Somehow, eventually, he ended up standing in front of Nico and Will’s apartment building.
Percy stared at the buzzer without really understanding why he was there.
Then he pressed it.
A crackling voice answered almost immediately.
“Yeah?”
Percy opened his mouth.
Nothing came out.
There was a pause.
Then Nico’s voice sharpened instantly. “Percy?”
The building door buzzed open.
Percy climbed the stairs mechanically.
Nico opened the apartment door wearing black sweatpants and socks patterned with tiny skulls.

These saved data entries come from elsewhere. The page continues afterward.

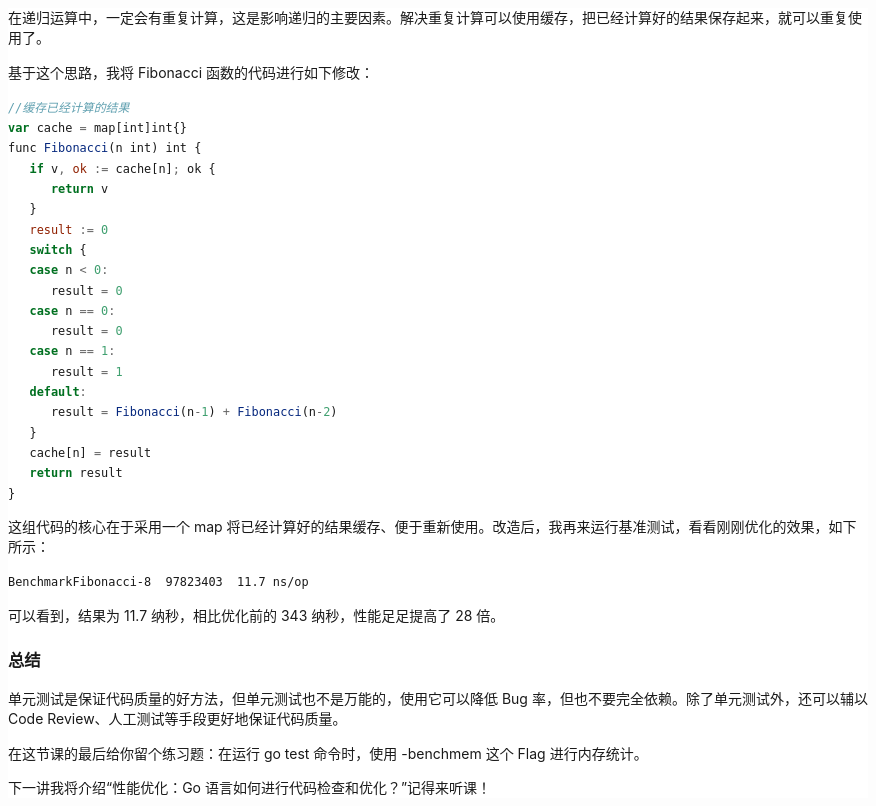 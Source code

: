 在递归运算中，一定会有重复计算，这是影响递归的主要因素。解决重复计算可以使用缓存，把已经计算好的结果保存起来，就可以重复使用了。

基于这个思路，我将 Fibonacci 函数的代码进行如下修改：

```javascript
//缓存已经计算的结果
var cache = map[int]int{}
func Fibonacci(n int) int {
   if v, ok := cache[n]; ok {
      return v
   }
   result := 0
   switch {
   case n < 0:
      result = 0
   case n == 0:
      result = 0
   case n == 1:
      result = 1
   default:
      result = Fibonacci(n-1) + Fibonacci(n-2)
   }
   cache[n] = result
   return result
}
```

这组代码的核心在于采用一个 map 将已经计算好的结果缓存、便于重新使用。改造后，我再来运行基准测试，看看刚刚优化的效果，如下所示：

```plaintext
BenchmarkFibonacci-8  97823403  11.7 ns/op
```

可以看到，结果为 11.7 纳秒，相比优化前的 343 纳秒，性能足足提高了 28 倍。

### 总结

单元测试是保证代码质量的好方法，但单元测试也不是万能的，使用它可以降低 Bug 率，但也不要完全依赖。除了单元测试外，还可以辅以 Code Review、人工测试等手段更好地保证代码质量。

在这节课的最后给你留个练习题：在运行 go test 命令时，使用 -benchmem 这个 Flag 进行内存统计。

下一讲我将介绍“性能优化：Go 语言如何进行代码检查和优化？”记得来听课！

For one second, neither of them moved.
Percy knew what he looked like.
Blood on his sleeves, rainwater dripping onto the floor, eyes burning hollow and wrong.
Nico’s expression changed immediately.
“Will,” he called quietly.
Percy swayed and Nico reached forward automatically and grabbed his wrist. Not tight, just enough to steady him.
That nearly broke Percy all by itself.
Will appeared from the kitchen a second later, took one look at Percy, and went pale.
“Oh gods.”
Percy stared at them blankly.
Will stepped closer carefully, like approaching an injured animal. “Percy, are you hurt?”
Percy opened his mouth.
“She died,” he whispered.
Silence.
Not shocked silence.
Not confused silence.
The kind of silence people make when something terrible settles permanently into a room.
Will inhaled sharply.
Nico’s grip tightened slightly around Percy’s wrist.
“She died,” Percy repeated, because maybe they hadn’t understood him the first time. “My mama-”
His voice shattered and his knees gave out, Nico caught him before he hit the floor.
Percy folded instantly, like his body had finally given up pretending it could hold itself together.
“Oh,” Will whispered.
Percy started shaking violently.
“I’ve got you,” Nico said immediately, sounding alarmed now. “Hey, hey, we’ve got you.”
Percy barely felt himself being guided to the couch.
Will wrapped a blanket around his shoulders.
The warmth made the trembling worse.
“She’s dead,” Percy whispered again.
Nico sat beside him carefully.
Percy stared at the floor.
He couldn’t stop seeing blood.
Will knelt in front of him. “Percy, look at me for a second.”
Percy couldn’t.
If he looked directly at someone, this would become real.
“Percy.”
Will’s voice stayed soft and Percy forced his eyes upward.
Will looked heartbroken, not doubtful, not suspicious, heartbroken.
That hurt more.
“You’re safe here,” Will said gently.
Safe.
Percy almost laughed.
He pressed the heels of his palms against his eyes hard enough to hurt.
“I couldn’t move.”
The room went still.
Percy’s breathing turned ragged immediately.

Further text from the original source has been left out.